_Task to carry out_
The output should be all lines of the entries below in which the word "each" occurs.

Stored entries
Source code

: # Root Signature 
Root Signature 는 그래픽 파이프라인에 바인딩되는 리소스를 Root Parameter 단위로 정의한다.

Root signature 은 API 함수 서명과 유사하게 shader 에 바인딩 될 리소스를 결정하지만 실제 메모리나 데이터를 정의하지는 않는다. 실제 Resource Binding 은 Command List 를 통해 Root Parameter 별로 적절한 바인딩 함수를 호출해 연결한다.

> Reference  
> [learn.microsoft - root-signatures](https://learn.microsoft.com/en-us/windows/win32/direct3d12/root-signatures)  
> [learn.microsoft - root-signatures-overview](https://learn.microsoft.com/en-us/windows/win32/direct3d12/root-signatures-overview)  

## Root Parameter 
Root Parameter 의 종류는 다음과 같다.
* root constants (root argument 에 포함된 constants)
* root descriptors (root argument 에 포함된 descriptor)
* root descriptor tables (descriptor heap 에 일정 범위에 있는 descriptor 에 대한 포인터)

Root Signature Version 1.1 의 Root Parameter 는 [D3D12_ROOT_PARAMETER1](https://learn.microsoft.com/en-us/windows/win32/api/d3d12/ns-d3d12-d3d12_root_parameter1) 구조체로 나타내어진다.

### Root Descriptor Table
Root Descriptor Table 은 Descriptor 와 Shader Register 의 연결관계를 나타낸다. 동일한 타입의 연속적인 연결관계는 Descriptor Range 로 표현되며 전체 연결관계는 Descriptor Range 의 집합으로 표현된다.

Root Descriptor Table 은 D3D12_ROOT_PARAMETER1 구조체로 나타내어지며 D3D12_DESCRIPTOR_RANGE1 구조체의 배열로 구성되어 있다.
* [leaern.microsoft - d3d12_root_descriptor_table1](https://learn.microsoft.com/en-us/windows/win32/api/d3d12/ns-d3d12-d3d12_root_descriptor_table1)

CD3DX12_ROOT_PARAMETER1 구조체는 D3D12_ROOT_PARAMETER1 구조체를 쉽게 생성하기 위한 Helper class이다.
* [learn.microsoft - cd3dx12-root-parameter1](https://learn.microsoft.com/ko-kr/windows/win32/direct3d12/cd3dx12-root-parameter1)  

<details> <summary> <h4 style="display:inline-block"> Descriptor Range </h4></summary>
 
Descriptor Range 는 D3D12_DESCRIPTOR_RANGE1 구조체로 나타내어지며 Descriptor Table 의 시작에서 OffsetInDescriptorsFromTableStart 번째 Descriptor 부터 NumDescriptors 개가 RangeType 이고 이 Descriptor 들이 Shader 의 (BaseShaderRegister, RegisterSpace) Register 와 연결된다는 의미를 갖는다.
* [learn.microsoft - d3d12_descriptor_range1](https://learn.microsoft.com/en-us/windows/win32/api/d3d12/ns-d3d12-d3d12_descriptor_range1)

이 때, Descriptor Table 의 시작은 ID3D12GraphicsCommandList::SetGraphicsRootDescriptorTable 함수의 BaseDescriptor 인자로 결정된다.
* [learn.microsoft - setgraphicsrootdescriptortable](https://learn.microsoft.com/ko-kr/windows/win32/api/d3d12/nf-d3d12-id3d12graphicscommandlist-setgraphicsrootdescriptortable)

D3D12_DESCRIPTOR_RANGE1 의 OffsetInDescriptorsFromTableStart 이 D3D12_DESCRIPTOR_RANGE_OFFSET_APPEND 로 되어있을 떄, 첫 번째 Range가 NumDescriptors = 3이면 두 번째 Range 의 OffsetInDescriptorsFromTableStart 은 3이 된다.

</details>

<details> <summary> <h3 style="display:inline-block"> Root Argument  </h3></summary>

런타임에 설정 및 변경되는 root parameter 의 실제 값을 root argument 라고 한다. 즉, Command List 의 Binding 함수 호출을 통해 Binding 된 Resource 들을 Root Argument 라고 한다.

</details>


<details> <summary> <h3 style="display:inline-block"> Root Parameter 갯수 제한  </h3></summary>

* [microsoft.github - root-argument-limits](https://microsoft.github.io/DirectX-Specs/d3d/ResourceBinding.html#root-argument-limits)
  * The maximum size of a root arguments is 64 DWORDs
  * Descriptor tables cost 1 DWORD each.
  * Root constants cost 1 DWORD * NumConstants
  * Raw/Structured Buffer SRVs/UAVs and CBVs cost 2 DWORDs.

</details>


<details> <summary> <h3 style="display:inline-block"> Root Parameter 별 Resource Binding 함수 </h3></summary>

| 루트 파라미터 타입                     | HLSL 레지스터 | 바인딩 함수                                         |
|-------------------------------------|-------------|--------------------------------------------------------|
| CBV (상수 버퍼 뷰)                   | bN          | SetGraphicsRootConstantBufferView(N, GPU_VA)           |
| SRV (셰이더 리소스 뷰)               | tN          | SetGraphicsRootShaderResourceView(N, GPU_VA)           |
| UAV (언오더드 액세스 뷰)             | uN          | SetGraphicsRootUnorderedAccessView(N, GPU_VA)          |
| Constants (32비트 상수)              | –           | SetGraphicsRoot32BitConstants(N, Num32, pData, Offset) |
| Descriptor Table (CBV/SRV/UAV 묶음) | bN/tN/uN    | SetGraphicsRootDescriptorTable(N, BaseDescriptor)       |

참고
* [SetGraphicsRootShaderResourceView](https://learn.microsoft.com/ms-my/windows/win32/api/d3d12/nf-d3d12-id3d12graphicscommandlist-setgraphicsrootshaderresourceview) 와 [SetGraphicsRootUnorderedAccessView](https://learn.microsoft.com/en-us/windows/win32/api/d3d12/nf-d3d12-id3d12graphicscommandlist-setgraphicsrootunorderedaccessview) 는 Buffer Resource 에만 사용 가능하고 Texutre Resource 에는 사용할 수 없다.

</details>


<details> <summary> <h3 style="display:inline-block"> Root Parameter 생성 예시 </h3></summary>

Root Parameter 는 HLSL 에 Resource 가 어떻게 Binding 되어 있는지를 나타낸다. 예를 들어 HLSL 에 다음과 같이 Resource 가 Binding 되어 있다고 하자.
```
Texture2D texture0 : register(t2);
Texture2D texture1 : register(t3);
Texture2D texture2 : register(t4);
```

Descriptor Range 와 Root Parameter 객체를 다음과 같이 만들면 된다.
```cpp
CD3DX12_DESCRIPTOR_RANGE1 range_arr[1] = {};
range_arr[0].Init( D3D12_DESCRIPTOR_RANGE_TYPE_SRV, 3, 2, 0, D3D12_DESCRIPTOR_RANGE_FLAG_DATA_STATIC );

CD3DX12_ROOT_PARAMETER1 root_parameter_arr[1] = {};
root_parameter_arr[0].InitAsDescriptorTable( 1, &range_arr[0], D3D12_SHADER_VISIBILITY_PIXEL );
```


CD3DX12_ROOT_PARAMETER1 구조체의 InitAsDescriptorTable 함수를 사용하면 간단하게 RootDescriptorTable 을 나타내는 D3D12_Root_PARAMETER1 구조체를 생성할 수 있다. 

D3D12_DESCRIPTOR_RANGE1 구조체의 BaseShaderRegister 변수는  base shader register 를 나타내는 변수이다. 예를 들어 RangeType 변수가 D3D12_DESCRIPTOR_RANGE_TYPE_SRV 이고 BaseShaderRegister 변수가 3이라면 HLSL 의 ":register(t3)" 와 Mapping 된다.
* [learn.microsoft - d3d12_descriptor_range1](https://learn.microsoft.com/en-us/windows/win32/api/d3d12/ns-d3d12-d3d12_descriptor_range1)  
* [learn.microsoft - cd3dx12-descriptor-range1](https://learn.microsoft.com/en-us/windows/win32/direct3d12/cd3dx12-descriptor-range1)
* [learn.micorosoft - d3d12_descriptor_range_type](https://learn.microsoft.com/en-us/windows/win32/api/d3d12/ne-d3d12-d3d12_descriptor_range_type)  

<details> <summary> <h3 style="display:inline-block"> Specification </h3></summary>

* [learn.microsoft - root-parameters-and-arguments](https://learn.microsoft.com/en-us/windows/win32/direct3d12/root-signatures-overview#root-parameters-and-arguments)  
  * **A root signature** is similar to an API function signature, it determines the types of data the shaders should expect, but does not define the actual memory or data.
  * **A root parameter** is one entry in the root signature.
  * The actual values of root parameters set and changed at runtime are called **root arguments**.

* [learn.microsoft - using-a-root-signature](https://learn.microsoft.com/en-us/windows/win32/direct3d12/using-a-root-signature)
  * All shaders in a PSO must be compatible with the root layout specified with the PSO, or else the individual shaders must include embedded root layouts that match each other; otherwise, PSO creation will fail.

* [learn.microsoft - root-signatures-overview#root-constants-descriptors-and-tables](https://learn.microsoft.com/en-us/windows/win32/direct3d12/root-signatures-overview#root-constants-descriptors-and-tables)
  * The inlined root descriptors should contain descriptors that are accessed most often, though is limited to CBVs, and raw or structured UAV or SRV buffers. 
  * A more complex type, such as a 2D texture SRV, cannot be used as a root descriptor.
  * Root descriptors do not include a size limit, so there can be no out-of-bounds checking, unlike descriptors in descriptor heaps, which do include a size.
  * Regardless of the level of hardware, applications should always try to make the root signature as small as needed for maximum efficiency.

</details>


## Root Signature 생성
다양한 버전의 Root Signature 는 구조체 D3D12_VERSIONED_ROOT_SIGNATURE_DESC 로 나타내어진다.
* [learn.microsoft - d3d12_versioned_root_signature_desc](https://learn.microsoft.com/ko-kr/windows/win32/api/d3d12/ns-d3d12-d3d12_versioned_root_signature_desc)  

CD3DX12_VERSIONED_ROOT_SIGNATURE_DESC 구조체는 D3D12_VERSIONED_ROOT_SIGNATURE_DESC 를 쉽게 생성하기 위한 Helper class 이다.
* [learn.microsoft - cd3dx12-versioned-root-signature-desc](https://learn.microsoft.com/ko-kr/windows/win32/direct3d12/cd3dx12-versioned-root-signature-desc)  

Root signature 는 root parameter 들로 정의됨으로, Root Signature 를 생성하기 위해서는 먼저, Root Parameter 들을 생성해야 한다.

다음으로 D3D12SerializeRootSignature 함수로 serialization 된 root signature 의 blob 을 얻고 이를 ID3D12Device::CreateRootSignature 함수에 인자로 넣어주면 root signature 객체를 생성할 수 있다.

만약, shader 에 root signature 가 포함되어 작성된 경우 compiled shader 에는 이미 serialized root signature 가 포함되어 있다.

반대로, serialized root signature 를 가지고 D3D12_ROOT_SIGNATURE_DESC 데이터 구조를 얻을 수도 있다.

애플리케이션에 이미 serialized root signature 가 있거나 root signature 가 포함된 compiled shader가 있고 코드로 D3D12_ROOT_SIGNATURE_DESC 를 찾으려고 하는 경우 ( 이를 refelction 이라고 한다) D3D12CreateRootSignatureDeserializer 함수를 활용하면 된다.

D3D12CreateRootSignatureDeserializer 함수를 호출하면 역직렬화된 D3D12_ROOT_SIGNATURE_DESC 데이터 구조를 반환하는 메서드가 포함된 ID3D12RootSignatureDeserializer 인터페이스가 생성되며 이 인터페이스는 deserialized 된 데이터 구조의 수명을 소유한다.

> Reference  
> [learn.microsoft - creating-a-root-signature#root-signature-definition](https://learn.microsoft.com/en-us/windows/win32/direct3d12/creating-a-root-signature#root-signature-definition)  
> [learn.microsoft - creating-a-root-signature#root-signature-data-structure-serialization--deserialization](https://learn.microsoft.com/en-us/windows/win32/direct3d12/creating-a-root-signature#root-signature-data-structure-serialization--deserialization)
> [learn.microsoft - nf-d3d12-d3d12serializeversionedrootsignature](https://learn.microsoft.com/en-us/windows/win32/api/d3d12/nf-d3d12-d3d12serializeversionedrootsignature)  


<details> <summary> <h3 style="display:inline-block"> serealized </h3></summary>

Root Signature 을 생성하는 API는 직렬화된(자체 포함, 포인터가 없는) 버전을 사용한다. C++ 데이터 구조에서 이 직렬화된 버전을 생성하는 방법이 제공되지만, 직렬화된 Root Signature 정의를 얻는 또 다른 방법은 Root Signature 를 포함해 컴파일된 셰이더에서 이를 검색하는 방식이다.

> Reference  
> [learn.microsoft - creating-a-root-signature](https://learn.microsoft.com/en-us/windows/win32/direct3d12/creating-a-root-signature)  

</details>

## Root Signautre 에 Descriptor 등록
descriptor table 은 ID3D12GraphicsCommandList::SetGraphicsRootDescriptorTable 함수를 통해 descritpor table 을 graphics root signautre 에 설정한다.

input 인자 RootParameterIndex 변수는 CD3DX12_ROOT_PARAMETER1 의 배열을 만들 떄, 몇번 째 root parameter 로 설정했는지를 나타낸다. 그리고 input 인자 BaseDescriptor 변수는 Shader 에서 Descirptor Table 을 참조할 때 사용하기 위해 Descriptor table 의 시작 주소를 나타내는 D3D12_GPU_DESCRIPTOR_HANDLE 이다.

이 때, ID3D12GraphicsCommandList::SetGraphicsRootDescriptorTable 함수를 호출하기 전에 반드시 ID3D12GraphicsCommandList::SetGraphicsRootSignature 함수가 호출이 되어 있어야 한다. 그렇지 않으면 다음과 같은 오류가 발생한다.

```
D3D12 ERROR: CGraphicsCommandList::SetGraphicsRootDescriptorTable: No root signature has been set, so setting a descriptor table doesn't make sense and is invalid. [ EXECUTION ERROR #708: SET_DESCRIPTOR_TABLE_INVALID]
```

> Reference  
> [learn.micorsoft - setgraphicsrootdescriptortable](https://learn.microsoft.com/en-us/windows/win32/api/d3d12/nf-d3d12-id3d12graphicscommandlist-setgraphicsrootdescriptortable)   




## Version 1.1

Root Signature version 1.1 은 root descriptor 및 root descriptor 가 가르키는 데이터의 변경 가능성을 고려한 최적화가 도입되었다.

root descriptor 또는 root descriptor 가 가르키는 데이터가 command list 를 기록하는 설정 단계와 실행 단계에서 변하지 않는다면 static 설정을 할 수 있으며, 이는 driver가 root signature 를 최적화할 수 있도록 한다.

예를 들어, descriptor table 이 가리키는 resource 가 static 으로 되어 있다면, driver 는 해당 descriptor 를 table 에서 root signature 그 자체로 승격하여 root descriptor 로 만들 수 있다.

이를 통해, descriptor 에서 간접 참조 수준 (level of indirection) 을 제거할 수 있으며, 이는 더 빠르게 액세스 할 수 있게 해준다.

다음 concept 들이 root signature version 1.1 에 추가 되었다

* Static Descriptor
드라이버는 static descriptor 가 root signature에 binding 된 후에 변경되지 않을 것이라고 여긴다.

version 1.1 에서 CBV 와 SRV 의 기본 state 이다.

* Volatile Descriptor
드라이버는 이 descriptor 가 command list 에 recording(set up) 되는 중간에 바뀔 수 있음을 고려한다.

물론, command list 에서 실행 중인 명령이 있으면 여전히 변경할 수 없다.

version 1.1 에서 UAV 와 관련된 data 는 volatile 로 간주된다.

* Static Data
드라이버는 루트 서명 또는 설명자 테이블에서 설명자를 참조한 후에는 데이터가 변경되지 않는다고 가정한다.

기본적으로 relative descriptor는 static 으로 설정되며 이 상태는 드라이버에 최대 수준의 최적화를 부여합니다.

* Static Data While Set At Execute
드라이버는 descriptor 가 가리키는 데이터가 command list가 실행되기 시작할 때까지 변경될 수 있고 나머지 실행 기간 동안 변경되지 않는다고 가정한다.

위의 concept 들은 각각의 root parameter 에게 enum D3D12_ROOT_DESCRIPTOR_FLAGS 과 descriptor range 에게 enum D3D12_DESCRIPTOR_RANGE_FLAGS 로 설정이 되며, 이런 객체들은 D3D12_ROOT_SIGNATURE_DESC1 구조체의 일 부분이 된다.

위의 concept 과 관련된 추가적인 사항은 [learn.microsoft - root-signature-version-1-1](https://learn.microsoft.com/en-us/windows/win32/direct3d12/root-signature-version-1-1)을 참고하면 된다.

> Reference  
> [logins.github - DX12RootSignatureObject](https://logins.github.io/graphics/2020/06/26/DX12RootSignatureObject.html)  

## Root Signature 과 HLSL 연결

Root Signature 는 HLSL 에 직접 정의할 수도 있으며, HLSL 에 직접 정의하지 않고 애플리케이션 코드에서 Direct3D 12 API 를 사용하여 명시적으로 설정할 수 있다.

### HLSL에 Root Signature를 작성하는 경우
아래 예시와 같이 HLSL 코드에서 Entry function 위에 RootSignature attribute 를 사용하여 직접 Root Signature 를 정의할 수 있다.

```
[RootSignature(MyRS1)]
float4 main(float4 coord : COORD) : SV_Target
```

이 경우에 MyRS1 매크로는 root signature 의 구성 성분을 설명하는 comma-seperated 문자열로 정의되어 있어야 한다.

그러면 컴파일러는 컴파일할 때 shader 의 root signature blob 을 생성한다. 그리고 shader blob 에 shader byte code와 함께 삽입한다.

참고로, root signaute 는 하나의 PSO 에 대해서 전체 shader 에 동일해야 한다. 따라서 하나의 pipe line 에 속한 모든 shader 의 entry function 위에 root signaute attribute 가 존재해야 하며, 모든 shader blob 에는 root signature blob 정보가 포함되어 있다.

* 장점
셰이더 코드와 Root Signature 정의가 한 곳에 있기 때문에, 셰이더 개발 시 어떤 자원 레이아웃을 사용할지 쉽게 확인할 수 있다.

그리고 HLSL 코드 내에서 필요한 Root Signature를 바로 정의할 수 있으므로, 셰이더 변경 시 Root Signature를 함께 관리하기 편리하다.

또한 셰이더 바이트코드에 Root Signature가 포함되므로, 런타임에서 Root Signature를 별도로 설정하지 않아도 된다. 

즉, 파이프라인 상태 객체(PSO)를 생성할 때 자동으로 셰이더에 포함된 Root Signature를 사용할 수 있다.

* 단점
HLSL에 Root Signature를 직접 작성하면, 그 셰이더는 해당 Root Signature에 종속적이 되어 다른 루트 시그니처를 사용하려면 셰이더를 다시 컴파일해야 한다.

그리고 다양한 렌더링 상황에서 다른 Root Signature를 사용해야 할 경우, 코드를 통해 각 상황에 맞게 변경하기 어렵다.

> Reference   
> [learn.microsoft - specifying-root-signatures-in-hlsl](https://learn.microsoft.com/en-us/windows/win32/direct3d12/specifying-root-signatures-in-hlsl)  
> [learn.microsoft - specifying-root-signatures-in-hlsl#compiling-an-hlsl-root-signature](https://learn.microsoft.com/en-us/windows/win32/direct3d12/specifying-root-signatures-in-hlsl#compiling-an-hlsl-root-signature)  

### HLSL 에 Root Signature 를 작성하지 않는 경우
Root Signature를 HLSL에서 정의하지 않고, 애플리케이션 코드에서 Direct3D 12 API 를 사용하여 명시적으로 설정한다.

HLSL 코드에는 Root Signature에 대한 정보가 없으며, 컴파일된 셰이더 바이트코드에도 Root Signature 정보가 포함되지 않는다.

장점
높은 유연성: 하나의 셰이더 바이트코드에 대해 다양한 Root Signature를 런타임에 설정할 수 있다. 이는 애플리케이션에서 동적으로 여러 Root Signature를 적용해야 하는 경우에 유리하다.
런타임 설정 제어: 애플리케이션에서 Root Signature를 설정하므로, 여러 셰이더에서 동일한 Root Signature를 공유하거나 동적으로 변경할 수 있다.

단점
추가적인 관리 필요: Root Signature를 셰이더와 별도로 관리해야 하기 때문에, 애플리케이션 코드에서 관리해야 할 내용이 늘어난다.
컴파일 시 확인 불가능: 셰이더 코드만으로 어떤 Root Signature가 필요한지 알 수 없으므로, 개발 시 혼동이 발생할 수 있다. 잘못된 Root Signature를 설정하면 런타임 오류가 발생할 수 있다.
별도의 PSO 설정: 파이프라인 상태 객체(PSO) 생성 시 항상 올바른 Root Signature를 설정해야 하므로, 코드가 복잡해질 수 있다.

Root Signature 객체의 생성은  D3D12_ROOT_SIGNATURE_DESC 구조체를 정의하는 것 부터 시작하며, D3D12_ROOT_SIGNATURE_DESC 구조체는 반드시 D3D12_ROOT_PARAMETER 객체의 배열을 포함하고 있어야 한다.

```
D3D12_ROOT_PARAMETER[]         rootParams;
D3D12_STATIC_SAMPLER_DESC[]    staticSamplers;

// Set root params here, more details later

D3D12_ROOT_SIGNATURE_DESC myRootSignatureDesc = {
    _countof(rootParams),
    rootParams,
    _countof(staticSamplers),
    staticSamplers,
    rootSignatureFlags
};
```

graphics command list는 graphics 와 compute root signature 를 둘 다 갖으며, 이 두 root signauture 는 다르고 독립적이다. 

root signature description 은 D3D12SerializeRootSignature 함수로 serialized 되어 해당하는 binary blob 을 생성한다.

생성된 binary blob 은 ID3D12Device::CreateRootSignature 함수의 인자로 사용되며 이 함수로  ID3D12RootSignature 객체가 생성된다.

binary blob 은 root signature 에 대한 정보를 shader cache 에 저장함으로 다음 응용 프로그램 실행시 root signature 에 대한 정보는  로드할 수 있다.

_Output of the exercise_
  * Descriptor tables cost 1 DWORD each.
  * All shaders in a PSO must be compatible with the root layout specified with the PSO, or else the individual shaders must include embedded root layouts that match each other; otherwise, PSO creation will fail.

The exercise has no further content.